SECTION 1. THE LAW MERCHANT.

The "law merchant," or the lex mercatoria, was a special system of laws governing merchants and mercantile transactions, which was in force during the latter half of the medieval period of history, not only in England but also in all the countries of western continental Europe. This law was administered in special courts, which were, in the main, conducted by the merchants themselves. The effect of this was to harmonize the lex mercatoria in the different countries.

"The merchant traders traveling from fair to fair might form part of a court at St. Ives to-day and in a few weeks they might be found in one of the European marts forming a part of the market court there. It would be preposterous to imagine that courts so constituted should enforce one principle at Bristol and another at Ypres.

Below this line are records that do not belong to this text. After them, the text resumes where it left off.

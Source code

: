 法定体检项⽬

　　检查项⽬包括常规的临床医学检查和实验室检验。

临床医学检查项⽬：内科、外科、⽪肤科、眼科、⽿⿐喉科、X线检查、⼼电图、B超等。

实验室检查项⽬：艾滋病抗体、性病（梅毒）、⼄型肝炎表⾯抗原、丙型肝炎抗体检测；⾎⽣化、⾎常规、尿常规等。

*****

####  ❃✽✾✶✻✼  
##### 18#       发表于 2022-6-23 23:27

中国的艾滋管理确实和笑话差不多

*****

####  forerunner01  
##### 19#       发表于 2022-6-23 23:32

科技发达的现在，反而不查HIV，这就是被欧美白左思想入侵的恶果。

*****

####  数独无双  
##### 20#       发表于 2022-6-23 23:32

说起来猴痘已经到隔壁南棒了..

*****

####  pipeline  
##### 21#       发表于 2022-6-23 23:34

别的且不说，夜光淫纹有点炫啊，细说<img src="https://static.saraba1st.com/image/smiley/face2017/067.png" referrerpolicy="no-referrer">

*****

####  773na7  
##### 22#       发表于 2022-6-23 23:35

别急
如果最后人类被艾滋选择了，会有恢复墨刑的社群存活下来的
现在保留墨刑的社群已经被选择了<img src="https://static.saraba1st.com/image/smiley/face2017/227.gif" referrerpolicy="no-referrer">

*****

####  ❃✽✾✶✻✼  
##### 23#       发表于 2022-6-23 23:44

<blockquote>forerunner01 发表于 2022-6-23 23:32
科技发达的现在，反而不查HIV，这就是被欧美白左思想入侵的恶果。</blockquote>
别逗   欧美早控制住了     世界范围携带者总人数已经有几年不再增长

The same questions were constantly arising, and they were doubtless decided the same way in all places, whether at Lyons, Antwerp, Winchester, or St. Ives, to which places the merchants flocked from afar at the season of the fairs."1

The principal subjects covered by the law merchant were admiralty, insurance, and bills and notes. In its earlier stages only a very small part of this body of law was concerned with the subject of bills and notes; but the importance of these subjects rapidly increased, until to-day the law merchant is mainly

'Street's Foundations of Legal

Liability, Vol. II, p. 328.

remembered and referred to in connection with these branches of the law.

The best account of the law merchant and the scope of its authority is that found as an appendix to the first volume of Cranch's Reports of the Supreme Court of the United States, some selections from which are here inserted:

"1. In order to ascertain how the law stood before that statute it may be necessary to examine how far the custom of merchants, of the lex mercatoria, was recognized by the courts of justice, and by what means the common law forms of judicial proceedings were adapted to its principles.

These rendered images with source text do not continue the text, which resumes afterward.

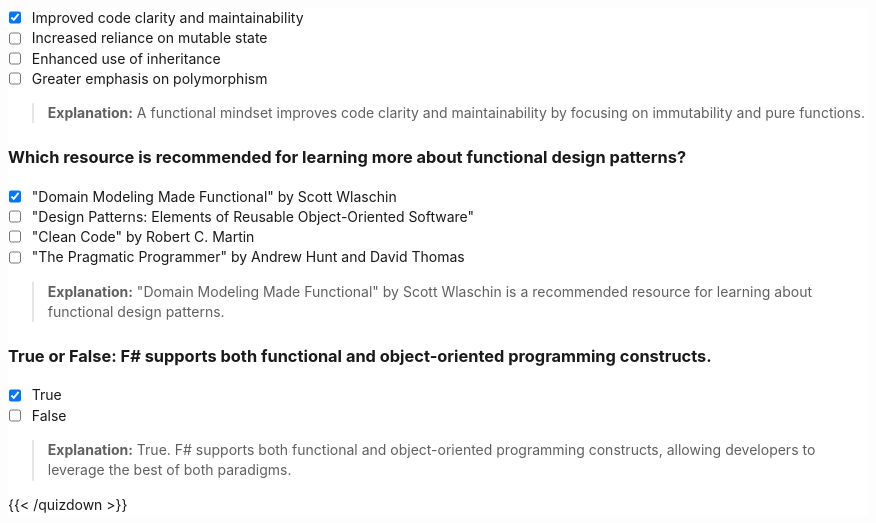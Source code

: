 - [x] Improved code clarity and maintainability
- [ ] Increased reliance on mutable state
- [ ] Enhanced use of inheritance
- [ ] Greater emphasis on polymorphism

> **Explanation:** A functional mindset improves code clarity and maintainability by focusing on immutability and pure functions.

### Which resource is recommended for learning more about functional design patterns?

- [x] "Domain Modeling Made Functional" by Scott Wlaschin
- [ ] "Design Patterns: Elements of Reusable Object-Oriented Software"
- [ ] "Clean Code" by Robert C. Martin
- [ ] "The Pragmatic Programmer" by Andrew Hunt and David Thomas

> **Explanation:** "Domain Modeling Made Functional" by Scott Wlaschin is a recommended resource for learning about functional design patterns.

### True or False: F# supports both functional and object-oriented programming constructs.

- [x] True
- [ ] False

> **Explanation:** True. F# supports both functional and object-oriented programming constructs, allowing developers to leverage the best of both paradigms.

{{< /quizdown >}}
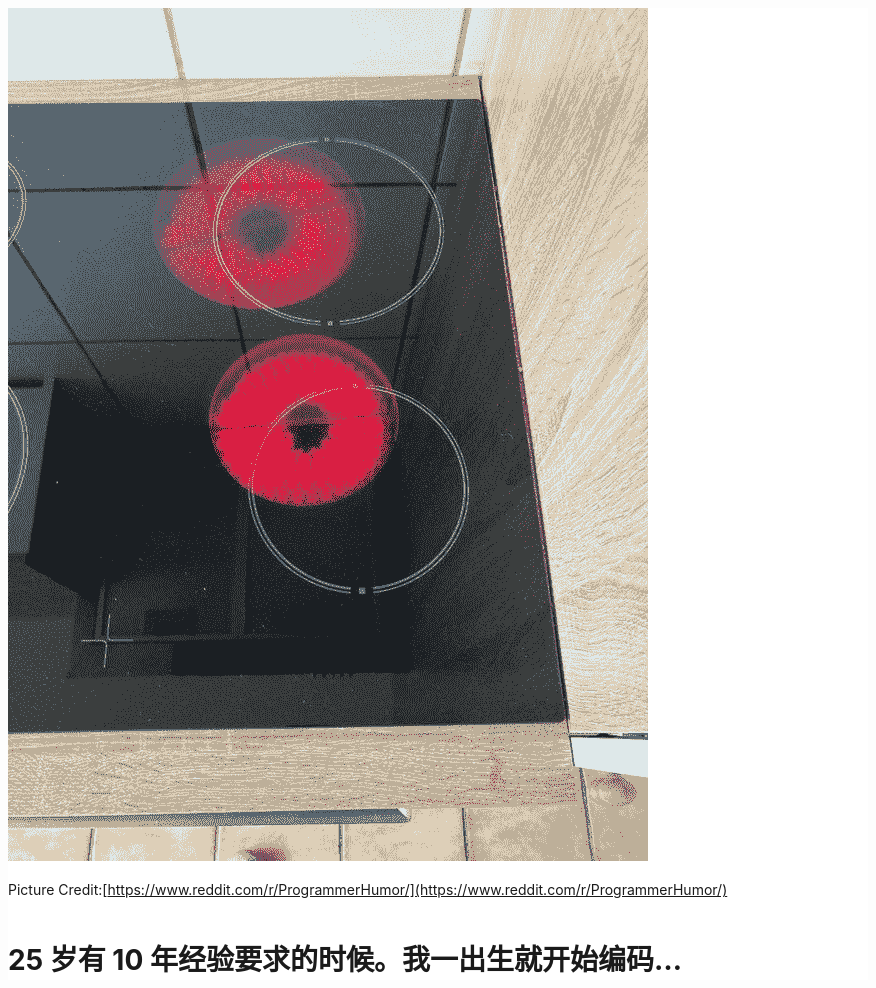 ![](img/a0258f0a1cc59216cb73e22acce76c64.png)

Picture Credit:[https://www.reddit.com/r/ProgrammerHumor/](https://www.reddit.com/r/ProgrammerHumor/)

# 25 岁有 10 年经验要求的时候。我一出生就开始编码…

"A distinction seems to have been made very early between the contracts of merchants (especially of foreign merchants) and those of other people. Nearly six hundred years ago we find their 'old and rightful customs' protected by the great charter of English liberties. (Magna Charta, c. 30.) Peculiar privileges were also granted them more than 500 years ago by the statute of Acton Burnel de mercatoribus, 11 Edw., 1, and the statute of merchants, 13 Edw., 1. And in the reign of Edw. III, many statutes were made for their encouragement, in some of which, particularly 27 Edw. III, c. 19 and 20, the law merchant is expressly recognized. In the 13 Edw. VI, 9, 10 (cited by Molloy, book 3, c. 7, No. 15), it is said that 'a merchant stranger made suit before the King's privy council, for certain bales of silk feloniously taken from him, wherein it was moved that this matter should be determined at common law; but the Lord Chancellor answered, that this suit is brought by a merchant who is not bound to sue according to the law of the land, nor to tarry the trial of twelve men.'

"The custom of merchants is mentioned in 34 H. VIII, cited in Bro. Abr., tit. Customs, pl. 59, where it was pleaded as a custom between merchants throughout the whole realm, and the plea was adjudged bad, because a custom throughout the whole realm was the common law. And for a long time it was thought necessary to plead it as a custom between merchants of particular places, viz., as a custom among the merchants residing in London and merchants in Hamburgh, &c. By degrees, however, the courts began to consider it as a general custom. Co. Litt., 182; 2 Inst., 404. And in the time of James I, Ch. J. Hobart, in the case of Vanheath vs. Turner, Winch., 24, said, that 'the custom of merchants is part of the common law, of which the judges ought to take notice.' It was still, however, deemed necessary to set forth the custom specifically; and in that form the precedents continued for some time after. Indeed, the pleadings continued in that form long after the courts had decided it to be unnecessary. Lord Coke, in his Commentary on Littleton (first published in 1628), folio 182, a., speaking of the lex mercatoria, says, 'which, as hath been said, is part of the laws of this realm.' See, also, 2 Inst., 404.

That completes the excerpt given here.